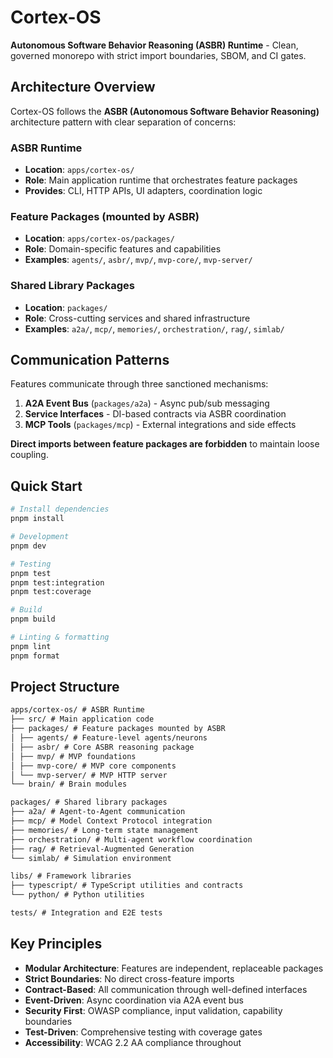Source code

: # Cortex-OS

**Autonomous Software Behavior Reasoning (ASBR) Runtime** - Clean, governed monorepo with strict import boundaries, SBOM, and CI gates.

## Architecture Overview

Cortex-OS follows the **ASBR (Autonomous Software Behavior Reasoning)** architecture pattern with clear separation of concerns:

### ASBR Runtime

- **Location**: `apps/cortex-os/`
- **Role**: Main application runtime that orchestrates feature packages
- **Provides**: CLI, HTTP APIs, UI adapters, coordination logic

### Feature Packages (mounted by ASBR)

- **Location**: `apps/cortex-os/packages/`
- **Role**: Domain-specific features and capabilities
- **Examples**: `agents/`, `asbr/`, `mvp/`, `mvp-core/`, `mvp-server/`

### Shared Library Packages

- **Location**: `packages/`
- **Role**: Cross-cutting services and shared infrastructure
- **Examples**: `a2a/`, `mcp/`, `memories/`, `orchestration/`, `rag/`, `simlab/`

## Communication Patterns

Features communicate through three sanctioned mechanisms:

1. **A2A Event Bus** (`packages/a2a`) - Async pub/sub messaging
2. **Service Interfaces** - DI-based contracts via ASBR coordination
3. **MCP Tools** (`packages/mcp`) - External integrations and side effects

**Direct imports between feature packages are forbidden** to maintain loose coupling.

## Quick Start

```bash
# Install dependencies
pnpm install

# Development
pnpm dev

# Testing
pnpm test
pnpm test:integration
pnpm test:coverage

# Build
pnpm build

# Linting & formatting
pnpm lint
pnpm format
```

## Project Structure

```markdown
apps/cortex-os/ # ASBR Runtime
├── src/ # Main application code
├── packages/ # Feature packages mounted by ASBR
│ ├── agents/ # Feature-level agents/neurons
│ ├── asbr/ # Core ASBR reasoning package
│ ├── mvp/ # MVP foundations
│ ├── mvp-core/ # MVP core components
│ └── mvp-server/ # MVP HTTP server
└── brain/ # Brain modules

packages/ # Shared library packages
├── a2a/ # Agent-to-Agent communication
├── mcp/ # Model Context Protocol integration
├── memories/ # Long-term state management
├── orchestration/ # Multi-agent workflow coordination
├── rag/ # Retrieval-Augmented Generation
└── simlab/ # Simulation environment

libs/ # Framework libraries
├── typescript/ # TypeScript utilities and contracts
└── python/ # Python utilities

tests/ # Integration and E2E tests
```

## Key Principles

- **Modular Architecture**: Features are independent, replaceable packages
- **Strict Boundaries**: No direct cross-feature imports
- **Contract-Based**: All communication through well-defined interfaces
- **Event-Driven**: Async coordination via A2A event bus
- **Security First**: OWASP compliance, input validation, capability boundaries
- **Test-Driven**: Comprehensive testing with coverage gates
- **Accessibility**: WCAG 2.2 AA compliance throughout
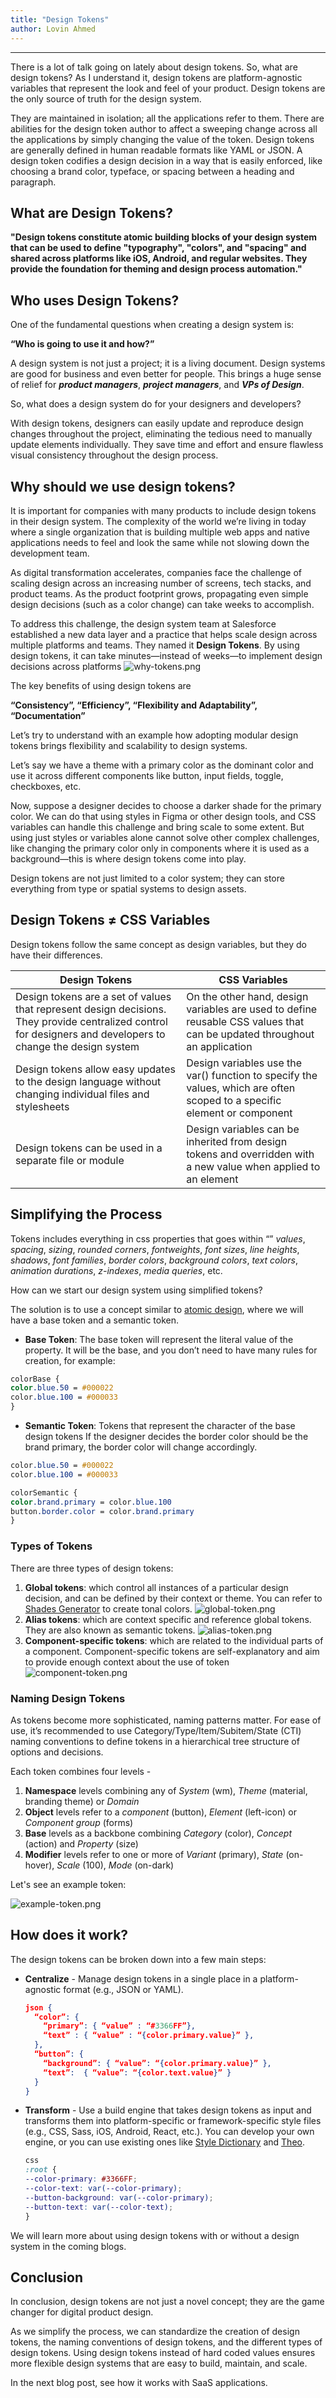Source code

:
 ```yaml
---
title: "Design Tokens"
author: Lovin Ahmed
---
```

---

There is a lot of talk going on lately about design tokens. So, what are design tokens? As I understand it, design tokens are platform-agnostic variables that represent the look and feel of your product. Design tokens are the only source of truth for the design system.

They are maintained in isolation; all the applications refer to them. There are abilities for the design token author to affect a sweeping change across all the applications by simply changing the value of the token. Design tokens are generally defined in human readable formats like YAML or JSON. A design token codifies a design decision in a way that is easily enforced, like choosing a brand color, typeface, or spacing between a heading and paragraph.

<!-- truncate -->

## What are Design Tokens?

**"Design tokens constitute atomic building blocks of your design system that can be used to define "typography", "colors", and "spacing" and shared across platforms like iOS, Android, and regular websites. They provide the foundation for theming and design process automation."**

## Who uses Design Tokens?

One of the fundamental questions when creating a design system is:

**“Who is going to use it and how?”**

A design system is not just a project; it is a living document. Design systems are good for business and even better for people. This brings a huge sense of relief for ***product managers***, ***project managers***, and ***VPs of Design***.

So, what does a design system do for your designers and developers?

With design tokens, designers can easily update and reproduce design changes throughout the project, eliminating the tedious need to manually update elements individually. They save time and effort and ensure flawless visual consistency throughout the design process.

## Why should we use design tokens?

It is important for companies with many products to include design tokens in their design system. The complexity of the world we’re living in today where a single organization that is building multiple web apps and native applications needs to feel and look the same while not slowing down the development team.

As digital transformation accelerates, companies face the challenge of scaling design across an increasing number of screens, tech stacks, and product teams. As the product footprint grows, propagating even simple design decisions (such as a color change) can take weeks to accomplish.

To address this challenge, the design system team at Salesforce established a new data layer and a practice that helps scale design across multiple platforms and teams. They named it **Design Tokens**. By using design tokens, it can take minutes—instead of weeks—to implement design decisions across platforms
![why-tokens.png](/learn/assets/why-tokens.png)

The key benefits of using design tokens are

**“Consistency”,  “Efficiency”, “Flexibility and Adaptability”, “Documentation”**

Let’s try to understand with an example how adopting modular design tokens brings flexibility and scalability to design systems.

Let’s say we have a theme with a primary color as the dominant color and use it across different components like button, input fields, toggle, checkboxes, etc.

Now, suppose a designer decides to choose a darker shade for the primary color. We can do that using styles in Figma or other design tools, and CSS variables can handle this challenge and bring scale to some extent. But using just styles or variables alone cannot solve other complex challenges, like changing the primary color only in components where it is used as a background—this is where design tokens come into play.

Design tokens are not just limited to a color system; they can store everything from type or spatial systems to design assets.



## Design Tokens ≠ CSS Variables

Design tokens follow the same concept as design variables, but they do have their differences.

|Design Tokens| CSS Variables|
|----|----|
| Design tokens are a set of values that represent design decisions. They provide centralized control for designers and developers to change the design system | On the other hand, design variables are used to define reusable CSS values that can be updated throughout an application |
| Design tokens allow easy updates to the design language without changing individual files and stylesheets | Design variables use the var() function to specify the values, which are often scoped to a specific element or component |
| Design tokens can be used in a separate file or module | Design variables can be inherited from design tokens and overridden with a new value when applied to an element |

## Simplifying the Process

Tokens includes everything in css properties that goes within “” _values_, _spacing_, _sizing_, _rounded corners_, _fontweights_, _font sizes_, _line heights_, _shadows_, _font families_, _border colors_, _background colors_, _text colors_, _animation durations_, _z-indexes_, _media queries_, etc.

How can we start our design system using simplified tokens?

The solution is to use a concept similar to [atomic design](https://bradfrost.com/blog/post/atomic-web-design/), where we will have a base token and a semantic token.

- **Base Token**: The base token will represent the literal value of the property. It will be the base, and you don’t need to have many rules for creation, for example:

```css
colorBase {
color.blue.50 = #000022
color.blue.100 = #000033
}
```
- **Semantic Token**: Tokens that represent the character of the base design tokens If the designer decides the border color should be the brand primary, the border color will change accordingly.

```css
color.blue.50 = #000022
color.blue.100 = #000033

colorSemantic {
color.brand.primary = color.blue.100
button.border.color = color.brand.primary
}
```

### Types of Tokens

There are three types of design tokens:
1. **Global tokens**: which control all instances of a particular design decision, and can be defined by their context or theme. You can refer to [Shades Generator](https://javisperez.github.io/tailwindcolorshades/) to create tonal colors.
  ![global-token.png](/learn/assets/global-token.png) 
2. **Alias tokens**: which are context specific and reference global tokens. They are also known as semantic tokens.
  ![alias-token.png](/learn/assets/alias-token.png)
3. **Component-specific tokens**: which are related to the individual parts of a component. Component-specific tokens are self-explanatory and aim to provide enough context about the use of token
  ![component-token.png](/learn/assets/component-token.png)

### Naming Design Tokens

As tokens become more sophisticated, naming patterns matter. For ease of use, it’s recommended to use Category/Type/Item/Subitem/State (CTI) naming conventions to define tokens in a hierarchical tree structure of options and decisions.

Each token combines four levels -
1. **Namespace** levels combining any of _System_ (wm), _Theme_ (material, branding theme) or _Domain_
2. **Object** levels refer to a _component_ (button), _Element_ (left-icon) or _Component group_ (forms)
3. **Base** levels as a backbone combining _Category_ (color), _Concept_ (action) and _Property_ (size)
4. **Modifier** levels refer to one or more of _Variant_ (primary), _State_ (on-hover), _Scale_ (100), _Mode_ (on-dark)

Let's see an example token:

![example-token.png](/learn/assets/example-token.png)

## How does it work?

The design tokens can be broken down into a few main steps:

- **Centralize** - Manage design tokens in a single place in a platform-agnostic format (e.g., JSON or YAML).
  ```json
  json {
    “color”: {
      “primary”: { “value” : “#3366FF”},
      “text” : { “value” : “{color.primary.value}” },
    },
    “button”: {
      “background”: { “value”: “{color.primary.value}” },
      “text”:  { “value”: “{color.text.value}” }
    }
  }
  ```

- **Transform** - Use a build engine that takes design tokens as input and transforms them into platform-specific or framework-specific style files (e.g., CSS, Sass, iOS, Android, React, etc.). You can develop your own engine, or you can use existing ones like [Style Dictionary](https://amzn.github.io/style-dictionary/#/) and [Theo](https://github.com/salesforce-ux/theo).
  ```css
  css
  :root {
  --color-primary: #3366FF;
  --color-text: var(--color-primary);
  --button-background: var(--color-primary);
  --button-text: var(--color-text);
  }
  ```

We will learn more about using design tokens with or without a design system in the coming blogs.


## Conclusion

In conclusion, design tokens are not just a novel concept; they are the game changer for digital product design.

As we simplify the process, we can standardize the creation of design tokens, the naming conventions of design tokens, and the different types of design tokens. Using design tokens instead of hard coded values ensures more flexible design systems that are easy to build, maintain, and scale.

In the next blog post, see how it works with SaaS applications.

### DIRECTIONS
Say how many lines in the data include the string "author", giving the number alone.

### TASK OUTPUT
2